El Salvador’s Ambassador to the United States, Milena Mayorga, showed that smaller countries have the wisdom to hold their societies on course for the future when she responded to the numerous comments following President Bukele’s announcement of Bitcoin City. Mayorga said

“We have to have the conversation, but we’re an independent country, so [the US has] to accept our movement and to understand that we want to bring ourselves to another level and with a system of definitions. “

Blinded by the fear of change

Let’s start with these recent comments from the President of the European Central Bank, Christine Lagarde.

Christine Lagarde talks about #Bitcoin

– Dennis Parker (@Xentagz) November 27, 2021

The term gerontocracy begins to show its relevance on the world political stage, where innovation and urgently needed change are neglected in favor of persisting old feuds and courses that are no longer sustainable in the context of progress.

Crypto doesn’t fragment the economy like Hillary Clinton believes – IInstead, it offers a more democratic approach to the governance of a system that is both frozen and not inefficient in the face of modern demands and possibilities.

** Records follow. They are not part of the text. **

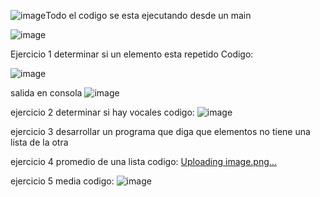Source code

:![image](https://github.com/user-attachments/assets/27d7a86f-a39c-4f5b-ac3e-a516bfb8e0e7)Todo el codigo se esta ejecutando desde un main

![image](https://github.com/user-attachments/assets/dd5c57bc-8e03-4a6b-980e-a90d72c94073)

Ejercicio 1 determinar si un elemento esta repetido
Codigo:

![image](https://github.com/user-attachments/assets/ec0c6030-2793-4215-b3e1-31d94d7fd342)

salida en consola
![image](https://github.com/user-attachments/assets/c44cc780-3f98-4e0b-9680-65b9dc85cfb5)

ejercicio 2 determinar si hay vocales
codigo:
![image](https://github.com/user-attachments/assets/557379d2-36de-4de2-b448-8730d1bd2c58)

ejercicio 3 desarrollar un programa que diga que elementos no tiene una lista de la otra

ejercicio 4 promedio de una lista
codigo:
[Uploading image.png…]()

ejercicio 5 media 
codigo:
![image](https://github.com/user-attachments/assets/99e22694-cde7-43ce-a49c-e492bc7f65ff)



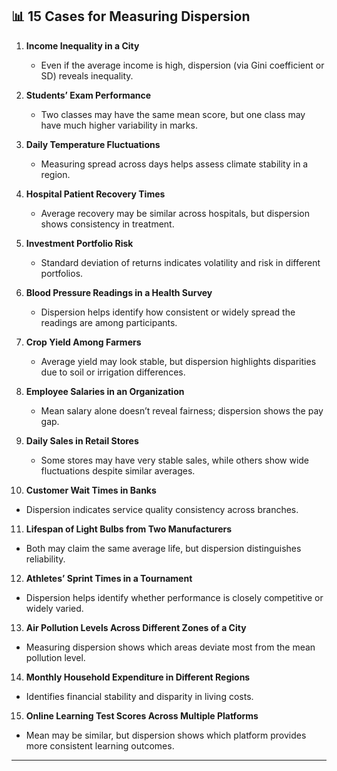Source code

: ## 📊 15 Cases for Measuring Dispersion

1. **Income Inequality in a City**

   * Even if the average income is high, dispersion (via Gini coefficient or SD) reveals inequality.

2. **Students’ Exam Performance**

   * Two classes may have the same mean score, but one class may have much higher variability in marks.

3. **Daily Temperature Fluctuations**

   * Measuring spread across days helps assess climate stability in a region.

4. **Hospital Patient Recovery Times**

   * Average recovery may be similar across hospitals, but dispersion shows consistency in treatment.

5. **Investment Portfolio Risk**

   * Standard deviation of returns indicates volatility and risk in different portfolios.

6. **Blood Pressure Readings in a Health Survey**

   * Dispersion helps identify how consistent or widely spread the readings are among participants.

7. **Crop Yield Among Farmers**

   * Average yield may look stable, but dispersion highlights disparities due to soil or irrigation differences.

8. **Employee Salaries in an Organization**

   * Mean salary alone doesn’t reveal fairness; dispersion shows the pay gap.

9. **Daily Sales in Retail Stores**

   * Some stores may have very stable sales, while others show wide fluctuations despite similar averages.

10. **Customer Wait Times in Banks**

* Dispersion indicates service quality consistency across branches.

11. **Lifespan of Light Bulbs from Two Manufacturers**

* Both may claim the same average life, but dispersion distinguishes reliability.

12. **Athletes’ Sprint Times in a Tournament**

* Dispersion helps identify whether performance is closely competitive or widely varied.

13. **Air Pollution Levels Across Different Zones of a City**

* Measuring dispersion shows which areas deviate most from the mean pollution level.

14. **Monthly Household Expenditure in Different Regions**

* Identifies financial stability and disparity in living costs.

15. **Online Learning Test Scores Across Multiple Platforms**

* Mean may be similar, but dispersion shows which platform provides more consistent learning outcomes.

---


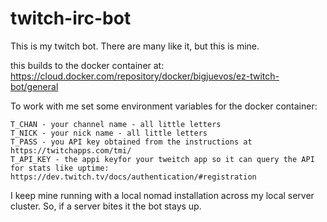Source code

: # twitch-irc-bot
This is my twitch bot. There are many like it, but this is mine.

this builds to the docker container at: https://cloud.docker.com/repository/docker/bigjuevos/ez-twitch-bot/general

To work with me set some environment variables for the docker container:

    T_CHAN - your channel name - all little letters 
    T_NICK - your nick name - all little letters
    T_PASS - you API key obtained from the instructions at https://twitchapps.com/tmi/
    T_API_KEY - the appi keyfor your tweitch app so it can query the API for stats like uptime: https://dev.twitch.tv/docs/authentication/#registration

I keep mine running with a local nomad installation across my local server cluster. So, if a server bites it the bot stays up.
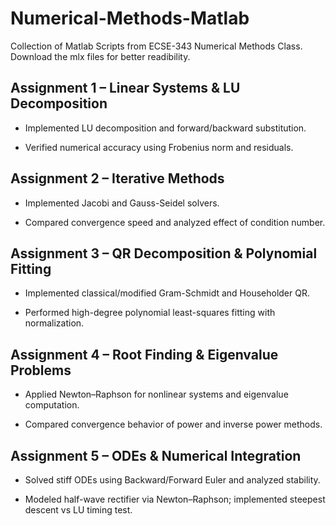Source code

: # Numerical-Methods-Matlab

Collection of Matlab Scripts from ECSE-343 Numerical Methods Class. Download the mlx files for better readibility.

## Assignment 1 – Linear Systems & LU Decomposition

- Implemented LU decomposition and forward/backward substitution.

- Verified numerical accuracy using Frobenius norm and residuals.

## Assignment 2 – Iterative Methods

- Implemented Jacobi and Gauss-Seidel solvers.

- Compared convergence speed and analyzed effect of condition number.

## Assignment 3 – QR Decomposition & Polynomial Fitting

- Implemented classical/modified Gram-Schmidt and Householder QR.

- Performed high-degree polynomial least-squares fitting with normalization.

## Assignment 4 – Root Finding & Eigenvalue Problems

- Applied Newton–Raphson for nonlinear systems and eigenvalue computation.

- Compared convergence behavior of power and inverse power methods.

## Assignment 5 – ODEs & Numerical Integration

- Solved stiff ODEs using Backward/Forward Euler and analyzed stability.

- Modeled half-wave rectifier via Newton–Raphson; implemented steepest descent vs LU timing test.
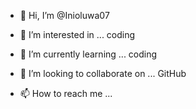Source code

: - 👋 Hi, I’m @Inioluwa07
- 👀 I’m interested in ... coding
- 🌱 I’m currently learning ... coding
- 💞️ I’m looking to collaborate on ... GitHub

- 📫 How to reach me ...

<!---
Inioluwa07/Inioluwa07 is a ✨ special ✨ repository because its `README.md` (this file) appears on your GitHub profile.
You can click the Preview link to take a look at your changes.
--->
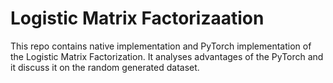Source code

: # Logistic Matrix Factorizaation

This repo contains native implementation and PyTorch implementation of the Logistic Matrix Factorization. It analyses advantages of the PyTorch and it discuss it on the random generated dataset.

We are on the brink of changes as significant as when the world deviated from the gold standard or when the Bretton Woods system was reached after World War II. The changes ahead will affect the lifeblood of the global political system Finances the only and most important leverage that the political elites do not want to do without. Times are changing.

Ben Caselin is Head of Research and Strategy at AAX, the first crypto exchange powered by the London Stock Exchange Group’s LSEG technology. With a background in creative arts, social research and fintech, Ben develops insights into Bitcoin and decentralized finance and gives the strategic direction at AAX. He is also a working member of Global Digital Finance (GDF), a leading industry body dedicated to accelerating and adopting digital finance.

Featured image: Shutterstock / GrandeDuc

Bitcoin Fractures This – Political Fragmentation Versus Decentralized Collectivity first appeared on The Daily Hodl.